I'm trying to figure out how to avoid elbow calluses before my dog develops them. She has beds to lay on and is usually on a bed unless she is hot in the middle of the night. We do play with her on hard wood floors and if her ball rolls under something she does this running slide with her front legs flat so she can slide under dressers etc. She still has fur on her elbows but it is visibly getting thinner and her skin in those spots is flaky. My last german shepherd had an elbow callus that was awful. It would crack and bleed and the vet was no help while it was still rather small, all she did was accuse me of not giving him beds to lay on. This dog would circle the bed for 5 minutes and when he finally laid down an inch of his butt was the only thing left touching the bed. Is there something I should put on her elbows to prevent it or is there only something to be done after they've started to develop?


----------



## eddie1976E (Nov 7, 2010)

Can't force the dog to lay on beds, mine is always moving around from bed to floor, to the other bed, to the carpet, etc. He developed small ones, and I found Musher's Secrete twice a day helped alot. He has fur growing in those areas, things are crusty/hard/cracked. The key is to keep things soft and keep them from bleeding and getting infected. 
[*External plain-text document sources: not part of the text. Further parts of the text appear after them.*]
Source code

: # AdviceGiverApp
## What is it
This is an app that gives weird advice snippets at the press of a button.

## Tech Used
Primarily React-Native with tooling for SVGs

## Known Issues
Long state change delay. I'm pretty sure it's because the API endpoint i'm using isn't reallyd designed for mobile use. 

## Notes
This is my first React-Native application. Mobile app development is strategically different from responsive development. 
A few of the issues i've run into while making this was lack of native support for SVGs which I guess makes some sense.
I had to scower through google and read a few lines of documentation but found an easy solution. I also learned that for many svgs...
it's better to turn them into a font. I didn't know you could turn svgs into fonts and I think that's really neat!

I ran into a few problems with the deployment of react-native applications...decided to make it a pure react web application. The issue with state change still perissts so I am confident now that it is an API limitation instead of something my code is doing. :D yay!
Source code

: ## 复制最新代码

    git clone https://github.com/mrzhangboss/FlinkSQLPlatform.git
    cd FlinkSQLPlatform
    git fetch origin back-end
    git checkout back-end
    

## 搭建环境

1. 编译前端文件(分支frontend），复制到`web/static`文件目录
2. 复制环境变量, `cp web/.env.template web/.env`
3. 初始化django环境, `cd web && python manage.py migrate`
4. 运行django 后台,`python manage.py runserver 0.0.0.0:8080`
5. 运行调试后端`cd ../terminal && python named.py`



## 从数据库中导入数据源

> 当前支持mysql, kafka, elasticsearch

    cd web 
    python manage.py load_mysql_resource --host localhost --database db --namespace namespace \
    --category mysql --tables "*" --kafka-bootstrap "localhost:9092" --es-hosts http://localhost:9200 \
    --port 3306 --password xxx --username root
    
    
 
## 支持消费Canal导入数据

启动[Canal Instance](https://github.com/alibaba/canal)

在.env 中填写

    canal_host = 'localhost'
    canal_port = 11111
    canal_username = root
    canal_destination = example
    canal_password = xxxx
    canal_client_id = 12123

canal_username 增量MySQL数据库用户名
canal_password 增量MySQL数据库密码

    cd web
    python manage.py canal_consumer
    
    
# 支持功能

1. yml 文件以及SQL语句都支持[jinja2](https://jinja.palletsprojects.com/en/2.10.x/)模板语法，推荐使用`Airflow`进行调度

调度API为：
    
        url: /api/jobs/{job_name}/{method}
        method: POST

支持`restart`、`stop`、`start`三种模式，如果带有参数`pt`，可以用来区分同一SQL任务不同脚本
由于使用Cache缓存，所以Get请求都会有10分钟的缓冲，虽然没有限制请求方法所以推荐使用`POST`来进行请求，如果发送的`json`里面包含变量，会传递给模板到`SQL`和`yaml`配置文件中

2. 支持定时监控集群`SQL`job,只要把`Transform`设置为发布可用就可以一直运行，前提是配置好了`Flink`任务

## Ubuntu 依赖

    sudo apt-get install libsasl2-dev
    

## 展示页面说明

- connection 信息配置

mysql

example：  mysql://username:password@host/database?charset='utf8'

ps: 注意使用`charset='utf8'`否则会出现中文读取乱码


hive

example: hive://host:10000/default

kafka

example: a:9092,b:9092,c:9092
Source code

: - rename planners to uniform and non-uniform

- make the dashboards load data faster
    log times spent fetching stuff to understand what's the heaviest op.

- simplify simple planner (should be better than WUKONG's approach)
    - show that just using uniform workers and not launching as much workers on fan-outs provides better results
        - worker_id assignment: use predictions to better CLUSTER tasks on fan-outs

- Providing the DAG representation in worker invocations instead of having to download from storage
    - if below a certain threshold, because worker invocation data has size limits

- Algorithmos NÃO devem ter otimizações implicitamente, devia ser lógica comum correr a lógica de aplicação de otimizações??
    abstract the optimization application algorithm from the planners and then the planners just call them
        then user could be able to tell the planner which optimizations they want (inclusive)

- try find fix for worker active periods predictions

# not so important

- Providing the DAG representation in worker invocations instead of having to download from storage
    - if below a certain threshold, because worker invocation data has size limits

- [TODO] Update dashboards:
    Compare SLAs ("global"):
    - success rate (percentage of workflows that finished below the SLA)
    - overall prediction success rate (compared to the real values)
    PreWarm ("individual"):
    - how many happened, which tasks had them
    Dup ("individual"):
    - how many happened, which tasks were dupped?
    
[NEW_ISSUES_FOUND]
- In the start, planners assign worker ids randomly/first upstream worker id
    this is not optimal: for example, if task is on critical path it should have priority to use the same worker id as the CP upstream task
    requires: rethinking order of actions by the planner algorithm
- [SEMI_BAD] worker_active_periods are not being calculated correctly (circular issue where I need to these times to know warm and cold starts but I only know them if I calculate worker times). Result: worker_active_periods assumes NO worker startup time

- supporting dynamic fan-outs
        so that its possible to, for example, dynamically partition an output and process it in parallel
I also read something about silver gel being used.


----------



## newlie (Feb 12, 2013)

My yellow lab, Max, had calluses on both elbows when we got him. When he became elderly, they started breaking down and bleeding and sort of looked like raw hamburger meat. I asked the vet what to do and he said this was just something that happened sometimes with older dogs. I wasn't content to let it rest there, so I started searching online and found "Canine Angels." These are sleeves that protect both elbows connected with a strap across the back. I got a pair and kept them on Max all the time, except occasionally when I threw them in the wash. Those sores healed right up and never came back as long as he lived. They are not cheap, and laundering seems hard on them, so I would wash only when necessary.

I have since learned about another similar product which I have NOT used, but I think I will try the next time. They are called Dog Leggs and one advantage that I was told they had was that you don't have to get down on the floor and put your dog's front legs through the sleeves as with Canine Angels. I was told Dog Leggs just Velcro around the legs which makes them a lot easier to take on and off. Newlie is still very active and if he wore something like this outdoors, I shudder to think what they would look like when he came in. I think these may run a little more than Canine Angels. but the Velcro would make it well worth it to me.


----------



## newlie (Feb 12, 2013)

Sorry, I forgot to put the links to their websites:


Welcome to Canine Angels, Inc! Slip-on, Protective Elbow Pads and our Leave On Lift for your dog's comfort and protection!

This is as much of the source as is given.